I'm am confused. When I use the hose adapter and run the engine the motor pees out plenty of water. I don't belive a water pump impeller would last 70 hrs if it runs dry when I am flushing.


----------



## bigfishtx (Jul 17, 2007)

Cavjock22 said:


> I'm am confused. When I use the hose adapter and run the engine the motor pees out plenty of water. I don't belive a water pump impeller would last 70 hrs if it runs dry when I am flushing.


Well keep doing it even though mechanics tell you not too. I know running rubber parts against metal, dry, is not good but seems to be working good so keep doing it.

I just don't know why you want to run your engine while flushing? What is that supposed to accomplish?


----------



## Sgrem (Oct 5, 2005)

Seems you have every answer and suggestions and owners manual to tell you exactly how to do it correctly.

Ultimately do whatever you wish. Just please stop asking for advice which you won't recieve......


----------



## hockeyref999 (Aug 12, 2005)

I have never understood why people think the other guy at the boat ramp knows more about Yamaha engines than Yamaha.
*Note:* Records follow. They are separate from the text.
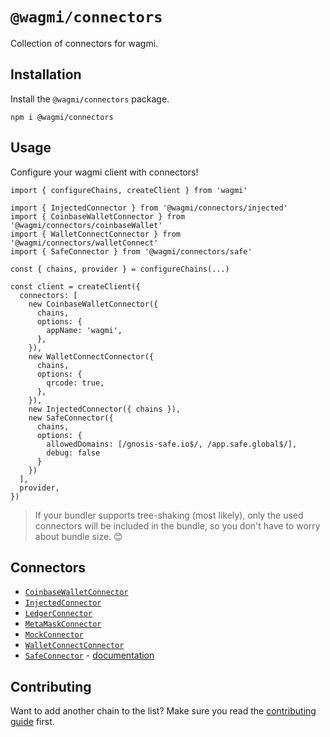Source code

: # `@wagmi/connectors`

Collection of connectors for wagmi.

## Installation

Install the `@wagmi/connectors` package.

```
npm i @wagmi/connectors
```

## Usage

Configure your wagmi client with connectors!

```tsx
import { configureChains, createClient } from 'wagmi'

import { InjectedConnector } from '@wagmi/connectors/injected'
import { CoinbaseWalletConnector } from '@wagmi/connectors/coinbaseWallet'
import { WalletConnectConnector } from '@wagmi/connectors/walletConnect'
import { SafeConnector } from '@wagmi/connectors/safe'

const { chains, provider } = configureChains(...)

const client = createClient({
  connectors: [
    new CoinbaseWalletConnector({
      chains,
      options: {
        appName: 'wagmi',
      },
    }),
    new WalletConnectConnector({
      chains,
      options: {
        qrcode: true,
      },
    }),
    new InjectedConnector({ chains }),
    new SafeConnector({
      chains,
      options: {
        allowedDomains: [/gnosis-safe.io$/, /app.safe.global$/],
        debug: false
      }
    })
  ],
  provider,
})
```

> If your bundler supports tree-shaking (most likely), only the used connectors will be included in the bundle, so you don't have to worry about bundle size. 😊

## Connectors

- [`CoinbaseWalletConnector`](/packages/connectors/src/coinbaseWallet.ts)
- [`InjectedConnector`](/packages/connectors/src/injected.ts)
- [`LedgerConnector`](/packages/connectors/src/ledger.ts)
- [`MetaMaskConnector`](/packages/connectors/src/metaMask.ts)
- [`MockConnector`](/packages/connectors/src/mock.ts)
- [`WalletConnectConnector`](/packages/connectors/src/walletConnect.ts)
- [`SafeConnector`](/packages/connectors/src/safe.ts) - [documentation](https://github.com/safe-global/safe-apps-sdk/blob/b7187d84e60bb6fe5d3ed632a02e75fd0124b2c8/packages/safe-apps-wagmi/README.md)

## Contributing

Want to add another chain to the list? Make sure you read the [contributing guide](../../.github/CONTRIBUTING.md) first.
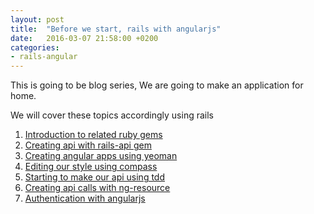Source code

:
 ```yaml
---
layout: post
title:  "Before we start, rails with angularjs"
date:   2016-03-07 21:58:00 +0200
categories:
- rails-angular
---
```


This is going to be blog series, We are going to make an application for home.

We will cover these topics accordingly using rails

1. [Introduction to related ruby gems][introduction-to-related-ruby-gems]
2. [Creating api with rails-api gem][creating-api-with-rails-api-gem]
3. [Creating angular apps using yeoman][creating-angular-app-using-yeoman]
4. [Editing our style using compass][editing-our-style-with-compass]
5. [Starting to make our api using tdd][starting-to-make-our-api]
6. [Creating api calls with ng-resource][creating-api-calls]
7. [Authentication with angularjs][authentication-with-angular]

[introduction-to-related-ruby-gems]: /blog/rails-angular/introduction-to-related-ruby-gems
[creating-api-with-rails-api-gem]: /blog/rails-angular/creating-api-with-rails-api-gem
[creating-angular-app-using-yeoman]: /blog/rails-angular/creating-angular-apps-using-yeoman
[editing-our-style-with-compass]: /blog/rails-angular/editing-our-style-with-compass
[starting-to-make-our-api]: /blog/rails-angular/starting-to-make-our-api-using-tdd
[creating-api-calls]: /blog/rails-angular/creating-api-calls-with-ng-resource	
[authentication-with-angular]: /blog/rails-angular/authentication-with-angularjs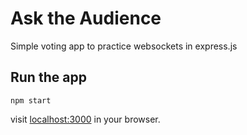 # Ask the Audience

Simple voting app to practice websockets in express.js

## Run the app

```
npm start
```

visit [localhost:3000](localhost:3000) in your browser.
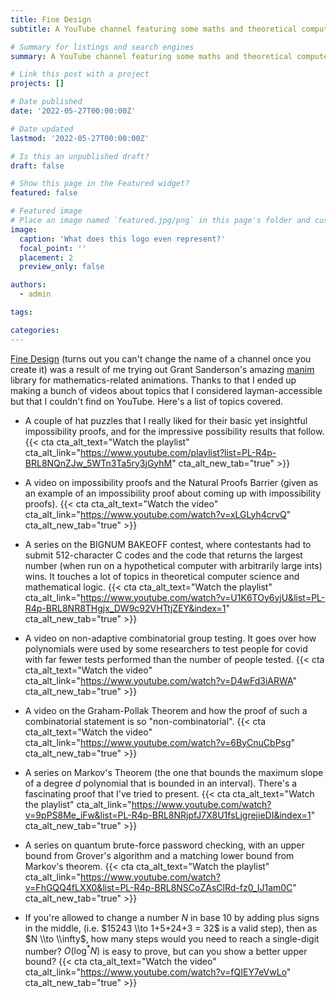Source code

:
 ```yaml
---
title: Fine Design
subtitle: A YouTube channel featuring some maths and theoretical computer science videos.

# Summary for listings and search engines
summary: A YouTube channel featuring some maths and theoretical computer science videos.

# Link this post with a project
projects: []

# Date published
date: '2022-05-27T00:00:00Z'

# Date updated
lastmod: '2022-05-27T00:00:00Z'

# Is this an unpublished draft?
draft: false

# Show this page in the Featured widget?
featured: false

# Featured image
# Place an image named `featured.jpg/png` in this page's folder and customize its options here.
image:
  caption: 'What does this logo even represent?'
  focal_point: ''
  placement: 2
  preview_only: false

authors:
  - admin

tags:

categories:
---
```


[Fine Design](https://www.youtube.com/finedesignvideos) (turns out you can't change the name of a channel once you create it) was a result of me trying out Grant Sanderson's amazing [manim](https://github.com/3b1b/manim) library for mathematics-related animations. Thanks to that I ended up making a bunch of videos about topics that I considered layman-accessible but that I couldn't find on YouTube. Here's a list of topics covered.

  - A couple of hat puzzles that I really liked for their basic yet insightful impossibility proofs, and for the impressive possibility results that follow. {{< cta cta_alt_text="Watch the playlist" cta_alt_link="https://www.youtube.com/playlist?list=PL-R4p-BRL8NQnZJw_5WTn3Ta5ry3jGyhM" cta_alt_new_tab="true" >}}

  - A video on impossibility proofs and the Natural Proofs Barrier (given as an example of an impossibility proof about coming up with impossibility proofs). {{< cta cta_alt_text="Watch the video" cta_alt_link="https://www.youtube.com/watch?v=xLGLyh4crvQ" cta_alt_new_tab="true" >}}

  - A series on the BIGNUM BAKEOFF contest, where contestants had to submit $512$-character C codes and the code that returns the largest number (when run on a hypothetical computer with arbitrarily large ints) wins. It touches a lot of topics in theoretical computer science and mathematical logic. {{< cta cta_alt_text="Watch the playlist" cta_alt_link="https://www.youtube.com/watch?v=U1K6TOy6yjU&list=PL-R4p-BRL8NR8THgjx_DW9c92VHTtjZEY&index=1" cta_alt_new_tab="true" >}}

  - A video on non-adaptive combinatorial group testing. It goes over how polynomials were used by some researchers to test people for covid with far fewer tests performed than the number of people tested. {{< cta cta_alt_text="Watch the video" cta_alt_link="https://www.youtube.com/watch?v=D4wFd3iARWA" cta_alt_new_tab="true" >}}

  - A video on the Graham-Pollak Theorem and how the proof of such a combinatorial statement is so "non-combinatorial". {{< cta cta_alt_text="Watch the video" cta_alt_link="https://www.youtube.com/watch?v=6ByCnuCbPsg" cta_alt_new_tab="true" >}}

  - A series on Markov's Theorem (the one that bounds the maximum slope of a degree $d$ polynomial that is bounded in an interval). There's a fascinating proof that I've tried to present. {{< cta cta_alt_text="Watch the playlist" cta_alt_link="https://www.youtube.com/watch?v=9pPS8Me_iFw&list=PL-R4p-BRL8NRjpfJ7X8U1fsLjgrejieDI&index=1" cta_alt_new_tab="true" >}}

  - A series on quantum brute-force password checking, with an upper bound from Grover's algorithm and a matching lower bound from Markov's theorem. {{< cta cta_alt_text="Watch the playlist" cta_alt_link="https://www.youtube.com/watch?v=FhGQQ4fLXX0&list=PL-R4p-BRL8NSCoZAsClRd-fz0_IJ1am0C" cta_alt_new_tab="true" >}}

  - If you're allowed to change a number $N$ in base $10$ by adding plus signs in the middle, (i.e. $15243 \\to 1+5+24+3 = 32$ is a valid step), then as $N \\to \\infty$, how many steps would you need to reach a single-digit number? $O(\log^*N)$ is easy to prove, but can you show a better upper bound? {{< cta cta_alt_text="Watch the video" cta_alt_link="https://www.youtube.com/watch?v=fQIEY7eVwLo" cta_alt_new_tab="true" >}}
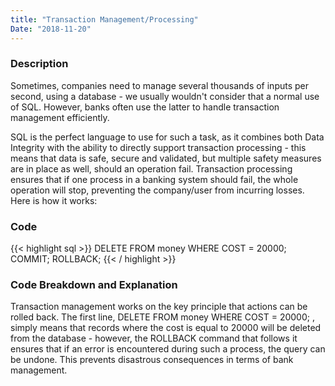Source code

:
 ```yaml
---
title: "Transaction Management/Processing"
Date: "2018-11-20"
---
```



### Description
Sometimes, companies need to manage several thousands of inputs per second, using a database - we usually wouldn't consider that a normal use of SQL. However, banks often use the latter to handle transaction management efficiently.

SQL is the perfect language to use for such a task, as it combines both Data Integrity with the ability to directly support transaction processing - this means that data is safe, secure and validated, but multiple safety measures are in place as well, should an operation fail. Transaction processing ensures that if one process in a banking system should fail, the whole operation will stop, preventing the company/user from incurring losses. Here is how it works:

### Code
{{< highlight sql  >}}
DELETE FROM money WHERE COST = 20000;
COMMIT;
ROLLBACK;
{{< / highlight >}}

### Code Breakdown and Explanation
Transaction management works on the key principle that actions can be rolled back. The first line, DELETE FROM money WHERE COST = 20000; , simply means that records where the cost is equal to 20000 will be deleted from the database - however, the ROLLBACK command that follows it ensures that if an error is encountered during such a process, the query can be undone. This prevents disastrous consequences in terms of bank management. 
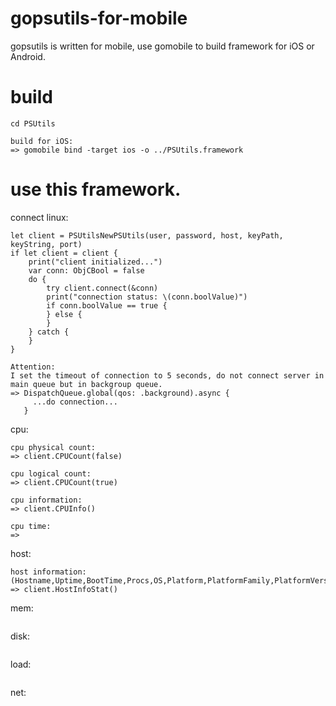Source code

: # gopsutils-for-mobile
gopsutils is written for mobile, use gomobile to build framework for iOS or Android.

# build
```
cd PSUtils

build for iOS:
=> gomobile bind -target ios -o ../PSUtils.framework
```

# use this framework.
connect linux:
```
let client = PSUtilsNewPSUtils(user, password, host, keyPath, keyString, port)
if let client = client {
    print("client initialized...")
    var conn: ObjCBool = false
    do {
        try client.connect(&conn)
        print("connection status: \(conn.boolValue)")
        if conn.boolValue == true {
        } else {
        }
    } catch {
    }
}

Attention:
I set the timeout of connection to 5 seconds, do not connect server in main queue but in backgroup queue.
=> DispatchQueue.global(qos: .background).async {
     ...do connection...
   }
```

cpu:
```
cpu physical count: 
=> client.CPUCount(false)

cpu logical count: 
=> client.CPUCount(true)

cpu information:
=> client.CPUInfo()

cpu time: 
=> 
```

host:
```
host information: 
(Hostname,Uptime,BootTime,Procs,OS,Platform,PlatformFamily,PlatformVersion,KernelVersion,KernelArch,VirtualizationSystem,VirtualizationRole,HostID)  
=> client.HostInfoStat()
```

mem:
```
```

disk:
```
```

load:
```
```

net:
```
```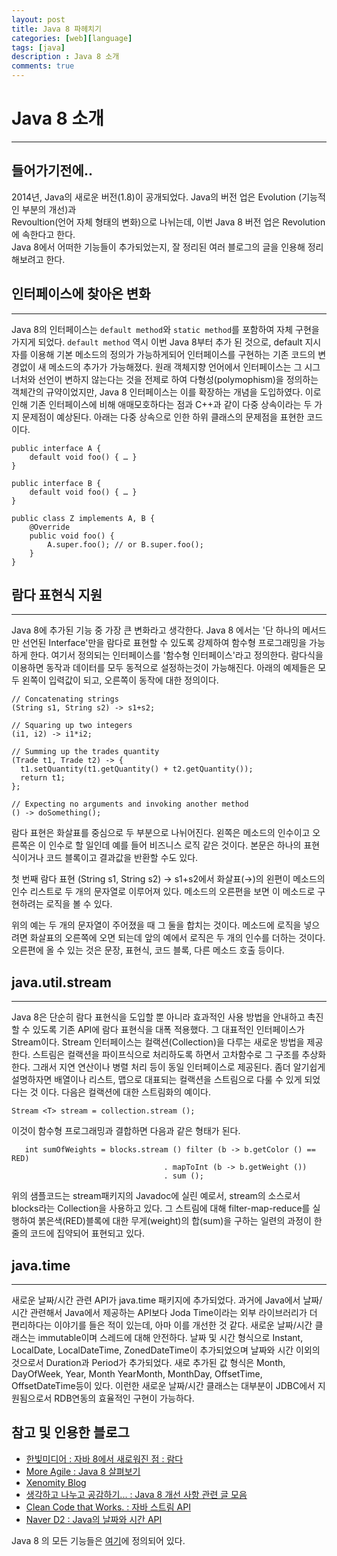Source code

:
 ```yaml
---
layout: post
title: Java 8 파헤치기 
categories: [web][language]
tags: [java]
description : Java 8 소개
comments: true
---
```


# Java 8 소개
***

## 들어가기전에.. 
2014년, Java의 새로운 버전(1.8)이 공개되었다. Java의 버전 업은 Evolution (기능적인 부분의 개선)과   
Revoultion(언어 자체 형태의 변화)으로 나뉘는데, 이번 Java 8 버전 업은 Revolution에 속한다고 한다.   
Java 8에서 어떠한 기능들이 추가되었는지, 잘 정리된 여러 블로그의 글을 인용해 정리해보려고 한다.
   
      
        
## 인터페이스에 찾아온 변화
***
Java 8의 인터페이스는 `default method`와 `static method`를 포함하여 자체 구현을 가지게 되었다. `default method` 역시 이번 Java 8부터 추가 된 것으로, default 지시자를 이용해 기본 메소드의 정의가 가능하게되어 인터페이스를 구현하는 기존 코드의 변경없이 새 메소드의 추가가 가능해졌다. 원래 객체지향 언어에서 인터페이스는 그 시그너처와 선언이 변하지 않는다는 것을 전제로 하여 다형성(polymophism)을 정의하는 객체간의 규약이었지만, Java 8 인터페이스는 이를 확장하는 개념을 도입하였다. 이로 인해 기존 인터페이스에 비해 애매모호하다는 점과 C++과 같이 다중 상속이라는 두 가지 문제점이 예상된다. 아래는 다중 상속으로 인한 하위 클래스의 문제점을 표현한 코드이다.

    public interface A {
	    default void foo() { … }
	}
 
	public interface B {
    	default void foo() { … }
	}
 
	public class Z implements A, B {
    	@Override
	    public void foo() {
    	    A.super.foo(); // or B.super.foo();
    	}
	}


## 람다 표현식 지원
***
Java 8에 추가된 기능 중 가장 큰 변화라고 생각한다. Java 8 에서는 '단 하나의 메서드만 선언된 Interface'만을 람다로 표현할 수 있도록 강제하여 함수형 프로그래밍을 가능하게 한다. 여기서 정의되는 인터페이스를 '함수형 인터페이스'라고 정의한다. 람다식을 이용하면 동작과 데이터를 모두 동적으로 설정하는것이 가능해진다. 아래의 예제들은 모두 왼쪽이 입력값이 되고, 오른쪽이 동작에 대한 정의이다. 

	// Concatenating strings
	(String s1, String s2) -> s1+s2;
 
	// Squaring up two integers
	(i1, i2) -> i1*i2;
 
	// Summing up the trades quantity
	(Trade t1, Trade t2) -> {
	  t1.setQuantity(t1.getQuantity() + t2.getQuantity());
	  return t1;
	};
 
	// Expecting no arguments and invoking another method
	() -> doSomething();
	
람다 표현은 화살표를 중심으로 두 부분으로 나뉘어진다. 왼쪽은 메소드의 인수이고 오른쪽은 이 인수로 할 일인데 예를 들어 비즈니스 로직 같은 것이다. 본문은 하나의 표현식이거나 코드 블록이고 결과값을 반환할 수도 있다. 

첫 번째 람다 표현 (String s1, String s2) → s1+s2에서 화살표(→)의 왼편이 메소드의 인수 리스트로 두 개의 문자열로 이루어져 있다. 메소드의 오른편을 보면 이 메소드로 구현하려는 로직을 볼 수 있다. 

위의 예는 두 개의 문자열이 주어졌을 때 그 둘을 합치는 것이다. 메소드에 로직을 넣으려면 화살표의 오른쪽에 오면 되는데 앞의 예에서 로직은 두 개의 인수를 더하는 것이다. 오른편에 올 수 있는 것은 문장, 표현식, 코드 블록, 다른 메소드 호출 등이다. 



## java.util.stream
***
Java 8은 단순히 람다 표현식을 도입할 뿐 아니라 효과적인 사용 방법을 안내하고 촉진할 수 있도록 기존 API에 람다 표현식을 대폭 적용했다. 그 대표적인 인터페이스가 Stream이다. Stream 인터페이스는 컬랙션(Collection)을 다루는 새로운 방법을 제공한다. 스트림은 컬랙션을 파이프식으로 처리하도록 하면서 고차함수로 그 구조를 추상화한다. 그래서 지연 연산이나 병렬 처리 등이 동일 인터페이스로 제공된다. 좀더 알기쉽게 설명하자면 배열이나 리스트, 맵으로 대표되는 컬랙션을 스트림으로 다룰 수 있게 되었다는 것 이다. 다음은 컬랙션에 대한 스트림화의 예이다.
	
	Stream <T> stream = collection.stream ();
	
이것이 함수형 프로그래밍과 결합하면 다음과 같은 형태가 된다.
	
	   int sumOfWeights = blocks.stream () filter (b -> b.getColor () == RED)
                                      . mapToInt (b -> b.getWeight ())
                                      . sum ();
                                      
                                      
위의 샘플코드는 stream패키지의 Javadoc에 실린 예로서, stream의 소스로서 blocks라는 Collection을 사용하고 있다. 그 스트림에 대해 filter-map-reduce를 실행하여 붉은색(RED)블록에 대한 무게(weight)의 합(sum)을 구하는 일련의 과정이 한줄의 코드에 집약되어 표현되고 있다.




## java.time
***
새로운 날짜/시간 관련 API가 java.time 패키지에 추가되었다. 과거에 Java에서 날짜/시간 관련해서 Java에서 제공하는 API보다 Joda Time이라는 외부 라이브러리가 더 편리하다는 이야기를 들은 적이 있는데, 아마 이를 개선한 것 같다. 새로운 날짜/시간 클래스는 immutable이며 스레드에 대해 안전하다. 날짜 및 시간 형식으로  Instant, LocalDate, LocalDateTime, ZonedDateTime이 추가되었으며 날짜와 시간 이외의 것으로서 Duration과 Period가 추가되었다. 새로 추가된 값 형식은 Month, DayOfWeek, Year, Month YearMonth, MonthDay, OffsetTime, OffsetDateTime등이 있다. 이런한 새로운 날짜/시간 클래스는 대부분이 JDBC에서 지원됨으로서 RDB연동의 효율적인 구현이 가능하다.







## 참고 및 인용한 블로그
- [한빛미디어 : 자바 8에서 새로워진 점 : 람다](http://www.hanbit.co.kr/network/view.html?bi_id=1961)
- [More Agile : Java 8 살펴보기](http://www.moreagile.net/2014/04/AllAboutJava8.html)
- [Xenomity Blog](http://www.xenomity.com/entry/Java-8-Lambda-Expression%EA%B3%BC-%EB%B3%80%EA%B2%BD%EB%90%9C-Interface%EC%9D%98-%EB%AA%A8%ED%98%B8%ED%95%A8)
- [생각하고 나누고 공감하기... : Java 8 개선 사항 관련 글 모음](http://blog.fupfin.com/?p=27)
- [Clean Code that Works. : 자바 스트림 API](http://starplatina.tistory.com/entry/%EC%9E%90%EB%B0%94-%EC%8A%A4%ED%8A%B8%EB%A6%BC-API)
- [Naver D2 : Java의 날짜와 시간 API](http://d2.naver.com/helloworld/645609)

Java 8 의 모든 기능들은 [여기](http://openjdk.java.net/projects/jdk8/features)에 정의되어 있다.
I have had four Yamahas, 60, 75, 150 and my current 200 SHO, and I have followed the owner's manual like the Bible. I have had excellent service from each engine. It seemed weird not to use flush cups and run the 200, but I flush for 15 minutes on the hose just like they say. Yamaha knows what's up.


----------



## Empty Pockets CC (Feb 18, 2009)

Cavjock22 said:


> I'm am confused. When I use the hose adapter and run the engine the motor pees out plenty of water. I don't belive a water pump impeller would last 70 hrs if it runs dry when I am flushing.


Stop being confused. Simply stop running the motor if using the flush adapter and garden hose. Easy, and now you're not confused anymore.


----------



## zack3476 (Jun 22, 2012)

Bernies in Victoria say they have been flushing yamis with the motor on using the the hose adapter for a very long time. I have also had the discussion with rockport marine and they said the same. I flush my 90 with the motor on using the adapter for 10 plus minutes while I dry the boat off.


----------



## Profish00 (May 21, 2004)

yall should take this up with Yamaha and make a difference.


----------



## txteltech (Jul 6, 2012)

Empty Pockets CC said:


> Hose adapter without the motor on for 10 mins.
> Rabbit ears if you want to run the motor. It won't matter though as the thermostats won't allow water passage.
> Think about it, the flush adapter pushes fresh water backwards through the motor. Why would you run a motor with its cooling system in reverse? Just doesn't make sense to me at least.


Amen, the hose adapter is for engine off, muffs over water intakes on lower unit for engine on. This is the way it's always been!!!!


----------



## bigfishtx (Jul 17, 2007)

Why so you guys want the engine running while flushing? What does that accomplish?


----------



## 2slick (Dec 5, 2008)

bigfishtx said:


> Why so you guys want the engine running while flushing? What does that accomplish?


I think it's just the fact it was done that way before engines had flush ports. Like they say, old habits are hard to break.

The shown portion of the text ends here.